Published July 20, 2024
Former US President and 2024 Republican presidential candidate Donald Trump gestures after accepting his party’s nomination at the end of the last day of the 2024 Republican National Convention at the Fiserv Forum in Milwaukee, Wisconsin, on July 18, 2024. Days after he survived an assassination attempt Trump won formal nomination as the Republican presidential candidate and picked Ohio US Senator J.D. Vance for running mate. — AFP
Former US President and 2024 Republican presidential candidate Donald Trump gestures after accepting his party’s nomination at the end of the last day of the 2024 Republican National Convention at the Fiserv Forum in Milwaukee, Wisconsin, on July 18, 2024. Days after he survived an assassination attempt Trump won formal nomination as the Republican presidential candidate and picked Ohio US Senator J.D. Vance for running mate. — AFP

Riding high after a triumphant convention that formalized Donald Trump as the Republican Party’s White House nominee, the ex-president returns to the campaign trail Saturday for his first rally since narrowly escaping assassination.

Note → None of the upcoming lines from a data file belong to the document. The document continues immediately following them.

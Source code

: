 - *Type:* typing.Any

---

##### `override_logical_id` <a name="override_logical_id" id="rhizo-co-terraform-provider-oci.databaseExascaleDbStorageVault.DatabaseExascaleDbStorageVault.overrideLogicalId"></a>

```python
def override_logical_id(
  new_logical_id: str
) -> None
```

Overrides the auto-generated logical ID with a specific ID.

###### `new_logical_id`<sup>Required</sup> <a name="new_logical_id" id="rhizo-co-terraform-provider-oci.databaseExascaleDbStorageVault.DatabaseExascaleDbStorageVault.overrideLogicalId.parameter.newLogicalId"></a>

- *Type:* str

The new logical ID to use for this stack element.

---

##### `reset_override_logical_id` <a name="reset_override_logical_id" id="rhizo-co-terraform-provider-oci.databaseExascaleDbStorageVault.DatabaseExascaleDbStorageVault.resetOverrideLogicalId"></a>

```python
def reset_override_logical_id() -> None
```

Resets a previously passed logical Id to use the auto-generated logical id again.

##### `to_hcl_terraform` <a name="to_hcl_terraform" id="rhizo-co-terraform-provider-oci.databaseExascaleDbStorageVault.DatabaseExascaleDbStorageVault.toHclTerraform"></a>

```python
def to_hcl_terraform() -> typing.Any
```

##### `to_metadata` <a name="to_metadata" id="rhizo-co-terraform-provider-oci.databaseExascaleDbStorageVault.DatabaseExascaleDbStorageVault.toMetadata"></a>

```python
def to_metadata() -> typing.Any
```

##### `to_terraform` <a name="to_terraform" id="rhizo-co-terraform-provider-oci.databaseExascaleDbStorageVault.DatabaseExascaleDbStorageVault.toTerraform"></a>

As Trump descends on Michigan to stump in public with his freshly announced vice presidential running mate JD Vance for the first time, Joe Biden’s campaign is grappling with an internal Democratic Party revolt from senior lawmakers and donors calling on the 81-year-president to quit the race.

Biden is currently off the campaign trail nursing a case of Covid while he and his inner circle engage in political firefighting, as party stalwarts warn that by remaining on the ticket Biden could lead Democrats to defeat of the White House and both chambers of Congress.

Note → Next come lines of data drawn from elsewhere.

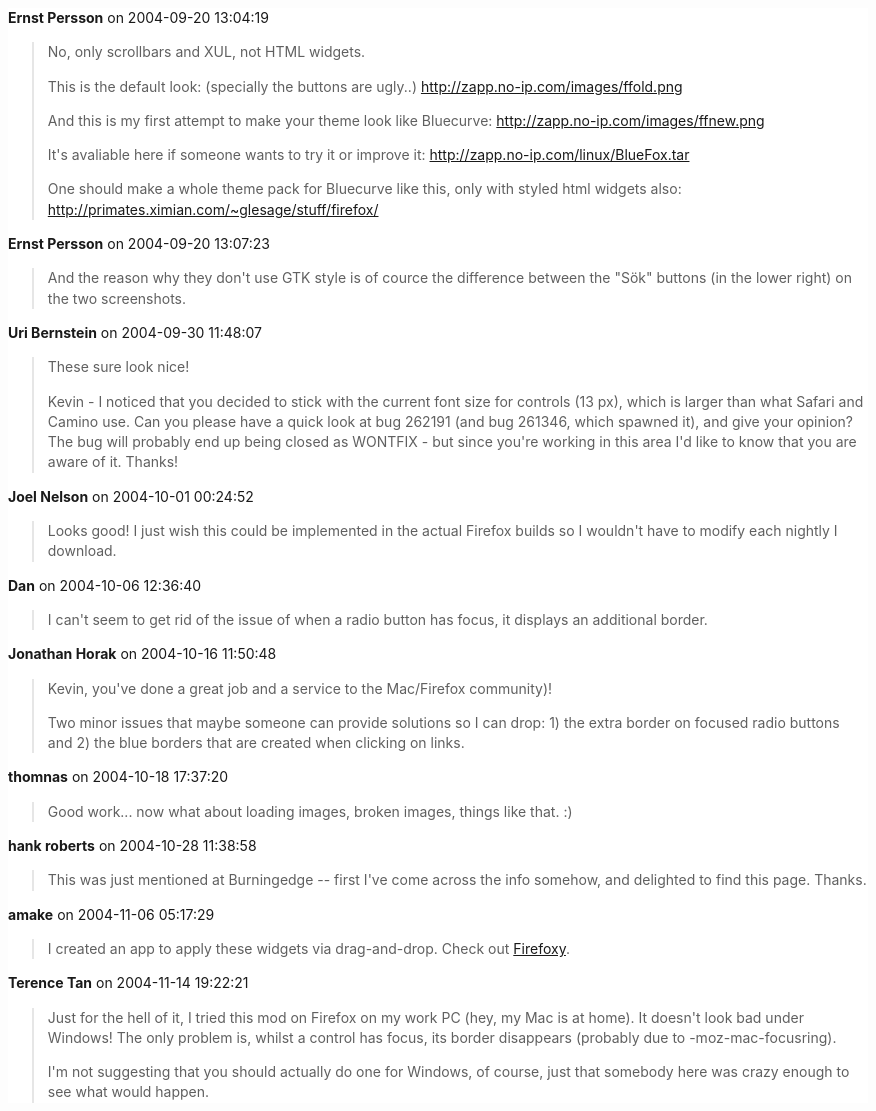 **Ernst Persson** on 2004-09-20 13:04:19
> No, only scrollbars and XUL, not HTML widgets.
> 
> This is the default look: (specially the buttons are ugly..)
> http://zapp.no-ip.com/images/ffold.png
> 
> And this is my first attempt to make your theme look like Bluecurve:
> http://zapp.no-ip.com/images/ffnew.png
> 
> It's avaliable here if someone wants to try it or improve it:
> http://zapp.no-ip.com/linux/BlueFox.tar
> 
> One should make a whole theme pack for Bluecurve like this, only with styled html widgets also:
> http://primates.ximian.com/~glesage/stuff/firefox/

**Ernst Persson** on 2004-09-20 13:07:23
> And the reason why they don't use GTK style is of cource the difference between the "Sök" buttons (in the lower right) on the two screenshots.

**Uri Bernstein** on 2004-09-30 11:48:07
> These sure look nice!
> 
> Kevin - I noticed that you decided to stick with the current font size for controls (13 px), which is larger than what Safari and Camino use.
> Can you please have a quick look at bug 262191 (and bug 261346, which spawned it), and give your opinion? The bug will probably end up being closed as WONTFIX - but since you're working in this area I'd like to know that you are aware of it.
> Thanks!

**Joel Nelson** on 2004-10-01 00:24:52
> Looks good!  I just wish this could be implemented in the actual Firefox builds so I wouldn't have to modify each nightly I download.

**Dan** on 2004-10-06 12:36:40
> I can't seem to get rid of the issue of when a radio button has focus, it displays an additional border.

**Jonathan Horak** on 2004-10-16 11:50:48
> Kevin, you've done a great job and a service to the Mac/Firefox community)!
> 
> Two minor issues that maybe someone can provide solutions so I can drop: 1) the extra border on focused radio buttons and 2) the blue borders that are created when clicking on links.

**thomnas** on 2004-10-18 17:37:20
> Good work... now what about loading images, broken images, things like that.  :)

**hank roberts** on 2004-10-28 11:38:58
> This was just mentioned at Burningedge -- first I've come across the info somehow, and delighted to find this page.  Thanks.

**amake** on 2004-11-06 05:17:29
> I created an app to apply these widgets via drag-and-drop.  Check out <a href="http://www.macupdate.com/info.php/id/16118" rel="nofollow ugc">Firefoxy</a>.

**Terence Tan** on 2004-11-14 19:22:21
> Just for the hell of it, I tried this mod on Firefox on my work PC (hey, my Mac is at home). It doesn't look bad under Windows! The only problem is, whilst a control has focus, its border disappears (probably due to -moz-mac-focusring).
> 
> I'm not suggesting that you should actually do one for Windows, of course, just that somebody here was crazy enough to see what would happen.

Team Trump for its part is effervescent. The Republican National Convention went off without a hitch, and the candidate’s mission of demonstrating absolute control over the party and firing up his base appears accomplished.

With Saturday’s rally at an indoor arena in downtown Grand Rapids, Trump is to embrace a moment that is remarkable by any measure: striding back on stage exactly one week since a 20-year-old gunman on a rooftop sprayed an outdoor Pennsylvania rally with bullets, killing one attendee and wounding Trump.

“I had God on my side,” he told the convention late Thursday, as he described in detail how a bullet narrowly missed his head and grazed his ear.

Eyes on security

Attendees at Saturday’s 5pm rally though are unlikely to hear Trump discuss last week’s trauma, as he told the convention: “You’ll never hear it from me a second time because it’s actually too painful to tell.”

Instead, he will flaunt his new status as the party’s flagbearer after officially accepting the nomination at the convention — and bask in the adoring reception in store for when he walks out to a partisan crowd.

He will almost certainly dive into the aggressive rhetoric of his typical campaign speeches, in which he assails the Biden administration over illegal immigration, inflation, crime, the wars in Ukraine and Gaza, China policy, oil drilling and gender issues.

All eyes however will be on the security posture in Grand Rapids, especially given how major questions remain over US Secret Service lapses at the Pennsylvania event.

Saturday’s rally will occur inside Van Andel’s arena, an enclosed 12,000-capacity sports facility that allows more complete control of a perimeter. But security nevertheless is expected to be extra tight around Trump in the wake of the most egregious Secret Service failure in decades.

He also makes his debut campaign appearance with vice presidential pick Vance, a US senator from Ohio who, at 39, is literally half Trump’s age and could appeal to younger voters.

Vance is the author of “Hillbilly Elegy,” a best-selling memoir about growing up poor in working-class America. That blue-collar connection could help Trump, a billionaire businessman, win over critical swing states like Michigan, Pennsylvania and Wisconsin.

Meanwhile, Biden’s campaign is lurching from crisis to crisis.

A disastrous debate performance against Trump three weeks ago sparked panic about his age and health, and whether the veteran politician has the capacity to stave off a resurgent Trump in November.

Most polls show Trump on course for a return to the Oval Office.

More than 30 House Democrats and four senators have now called on Biden to drop out, and several senior party luminaries including Barack Obama have reportedly urged the president to reconsider his decision to stay in the race.